Zweifellos Hochzeitszeit

Im Kampf um das Leben von Adele Webber (Loretta Devine) entfällt Miranda Bailey (Chandra Wilson) temporär die Tatsache, dass sie gerade eigentlich vor dem Traualtar stehen sollte. Deswegen wird sie gleich dazu veranlasst, ihre gemeinsame Zukunft mit Ben Warren (Jason George) infrage zu stellen. Doch glücklicherweise kann ihr liebenswerter Verlobter sie einfühlsam wieder auf den Boden der Tatsachen zurückholen.

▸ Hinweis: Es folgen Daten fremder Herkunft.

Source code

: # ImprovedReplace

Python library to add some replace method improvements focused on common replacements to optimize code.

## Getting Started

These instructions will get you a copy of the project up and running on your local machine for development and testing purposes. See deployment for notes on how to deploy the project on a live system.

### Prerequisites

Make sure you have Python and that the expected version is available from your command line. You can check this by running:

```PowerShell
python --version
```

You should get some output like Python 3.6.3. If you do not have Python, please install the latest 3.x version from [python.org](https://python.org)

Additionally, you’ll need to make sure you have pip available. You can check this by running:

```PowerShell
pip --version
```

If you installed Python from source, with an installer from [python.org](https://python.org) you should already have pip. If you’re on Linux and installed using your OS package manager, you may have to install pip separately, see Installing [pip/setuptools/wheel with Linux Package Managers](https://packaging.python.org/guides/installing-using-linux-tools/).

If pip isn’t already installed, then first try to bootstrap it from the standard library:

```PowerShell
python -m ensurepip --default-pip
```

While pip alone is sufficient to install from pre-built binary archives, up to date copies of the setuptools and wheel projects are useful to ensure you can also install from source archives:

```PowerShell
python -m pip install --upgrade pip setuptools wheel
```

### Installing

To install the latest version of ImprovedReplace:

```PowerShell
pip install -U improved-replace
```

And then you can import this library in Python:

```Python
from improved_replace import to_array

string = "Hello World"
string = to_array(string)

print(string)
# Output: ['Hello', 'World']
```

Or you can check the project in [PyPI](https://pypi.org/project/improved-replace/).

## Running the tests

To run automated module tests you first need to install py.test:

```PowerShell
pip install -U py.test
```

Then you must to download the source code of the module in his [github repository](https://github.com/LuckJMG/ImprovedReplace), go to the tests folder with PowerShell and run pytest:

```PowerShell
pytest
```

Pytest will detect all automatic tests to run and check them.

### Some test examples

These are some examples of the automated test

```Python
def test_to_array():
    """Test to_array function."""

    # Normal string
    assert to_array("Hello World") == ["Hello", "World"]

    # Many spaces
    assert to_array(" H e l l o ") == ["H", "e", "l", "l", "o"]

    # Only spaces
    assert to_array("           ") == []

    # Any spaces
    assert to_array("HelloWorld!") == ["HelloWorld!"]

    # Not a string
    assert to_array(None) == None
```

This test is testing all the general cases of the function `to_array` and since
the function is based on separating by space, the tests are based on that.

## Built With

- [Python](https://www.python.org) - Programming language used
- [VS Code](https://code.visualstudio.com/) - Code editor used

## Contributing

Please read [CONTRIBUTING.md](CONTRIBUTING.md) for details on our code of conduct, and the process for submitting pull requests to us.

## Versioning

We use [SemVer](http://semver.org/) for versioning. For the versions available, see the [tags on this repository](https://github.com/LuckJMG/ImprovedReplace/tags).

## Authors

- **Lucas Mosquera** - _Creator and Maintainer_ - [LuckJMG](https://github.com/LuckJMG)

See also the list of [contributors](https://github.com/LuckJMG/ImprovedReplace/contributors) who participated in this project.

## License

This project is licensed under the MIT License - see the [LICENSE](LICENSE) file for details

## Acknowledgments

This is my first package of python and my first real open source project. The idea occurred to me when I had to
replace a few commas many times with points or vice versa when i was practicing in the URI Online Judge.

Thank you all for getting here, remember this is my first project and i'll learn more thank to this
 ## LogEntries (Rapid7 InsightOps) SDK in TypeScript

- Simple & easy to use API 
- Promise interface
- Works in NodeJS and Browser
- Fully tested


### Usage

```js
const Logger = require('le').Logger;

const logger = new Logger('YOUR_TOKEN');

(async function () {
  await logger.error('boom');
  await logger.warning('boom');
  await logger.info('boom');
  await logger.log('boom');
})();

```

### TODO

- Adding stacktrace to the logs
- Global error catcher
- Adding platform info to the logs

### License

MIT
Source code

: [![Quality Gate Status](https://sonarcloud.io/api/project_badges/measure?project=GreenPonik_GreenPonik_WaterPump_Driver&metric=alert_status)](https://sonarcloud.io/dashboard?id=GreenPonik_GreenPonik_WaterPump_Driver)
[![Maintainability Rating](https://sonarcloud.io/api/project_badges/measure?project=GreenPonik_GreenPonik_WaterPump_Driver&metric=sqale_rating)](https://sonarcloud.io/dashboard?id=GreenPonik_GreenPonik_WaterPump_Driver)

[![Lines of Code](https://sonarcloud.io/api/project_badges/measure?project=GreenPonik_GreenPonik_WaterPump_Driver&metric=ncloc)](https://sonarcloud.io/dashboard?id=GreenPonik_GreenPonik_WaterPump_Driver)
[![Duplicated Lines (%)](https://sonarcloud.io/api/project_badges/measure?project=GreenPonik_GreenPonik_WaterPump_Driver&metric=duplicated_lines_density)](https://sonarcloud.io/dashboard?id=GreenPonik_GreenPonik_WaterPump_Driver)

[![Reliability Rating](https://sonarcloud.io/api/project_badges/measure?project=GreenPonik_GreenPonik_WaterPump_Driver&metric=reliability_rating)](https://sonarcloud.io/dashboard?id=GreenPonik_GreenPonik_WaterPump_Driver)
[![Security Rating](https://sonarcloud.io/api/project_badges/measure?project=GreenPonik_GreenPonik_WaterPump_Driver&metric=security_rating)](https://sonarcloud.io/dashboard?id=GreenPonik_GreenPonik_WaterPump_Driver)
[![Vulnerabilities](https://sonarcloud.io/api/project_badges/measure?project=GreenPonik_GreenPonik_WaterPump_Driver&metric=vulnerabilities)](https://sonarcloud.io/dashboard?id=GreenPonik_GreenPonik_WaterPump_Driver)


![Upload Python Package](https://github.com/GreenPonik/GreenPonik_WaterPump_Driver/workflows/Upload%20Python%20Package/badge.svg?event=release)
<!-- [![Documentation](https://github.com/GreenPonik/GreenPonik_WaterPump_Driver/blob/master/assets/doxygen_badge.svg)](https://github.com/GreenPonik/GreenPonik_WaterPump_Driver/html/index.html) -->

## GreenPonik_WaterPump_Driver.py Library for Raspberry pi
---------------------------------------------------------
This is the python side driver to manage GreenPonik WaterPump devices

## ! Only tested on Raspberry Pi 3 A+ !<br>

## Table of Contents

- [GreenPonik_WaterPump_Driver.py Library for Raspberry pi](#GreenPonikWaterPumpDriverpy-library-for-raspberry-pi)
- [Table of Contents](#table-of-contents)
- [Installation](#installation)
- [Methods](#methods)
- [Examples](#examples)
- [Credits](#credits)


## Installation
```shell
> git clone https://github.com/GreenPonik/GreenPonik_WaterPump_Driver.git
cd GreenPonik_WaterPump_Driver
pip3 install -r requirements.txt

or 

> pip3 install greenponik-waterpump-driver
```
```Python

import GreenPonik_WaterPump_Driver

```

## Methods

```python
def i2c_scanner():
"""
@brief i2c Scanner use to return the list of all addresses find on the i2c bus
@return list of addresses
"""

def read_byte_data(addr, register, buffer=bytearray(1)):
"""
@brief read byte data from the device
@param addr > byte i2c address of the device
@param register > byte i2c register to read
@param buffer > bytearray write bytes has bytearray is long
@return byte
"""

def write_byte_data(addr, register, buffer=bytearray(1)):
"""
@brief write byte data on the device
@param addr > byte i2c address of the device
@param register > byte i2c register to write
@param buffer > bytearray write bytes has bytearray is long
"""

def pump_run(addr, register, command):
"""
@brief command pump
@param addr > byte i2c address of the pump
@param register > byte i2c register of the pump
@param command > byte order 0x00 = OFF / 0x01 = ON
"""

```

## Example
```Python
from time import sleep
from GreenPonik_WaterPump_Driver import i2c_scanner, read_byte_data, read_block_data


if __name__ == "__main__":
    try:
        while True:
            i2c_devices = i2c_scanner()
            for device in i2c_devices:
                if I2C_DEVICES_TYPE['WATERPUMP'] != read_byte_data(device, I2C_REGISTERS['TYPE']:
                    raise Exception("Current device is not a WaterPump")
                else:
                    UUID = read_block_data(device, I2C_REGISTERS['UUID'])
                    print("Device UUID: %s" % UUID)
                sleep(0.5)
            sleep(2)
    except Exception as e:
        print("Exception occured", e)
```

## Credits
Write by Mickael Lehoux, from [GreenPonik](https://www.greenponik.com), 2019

Indem Bailey die Latexhandschuhe dem Trauring in dieser Situation vorzieht, kann sie Richard Webber (James Pickens Jr.) einen wahren Freundschaftsdienst erweisen. Gleichzeitig kann sich Miranda durch ihre Entscheidung wieder einmal als beherzte Vollblutchirurgin profilieren, deren Beruf eine wahre Berufung darstellt.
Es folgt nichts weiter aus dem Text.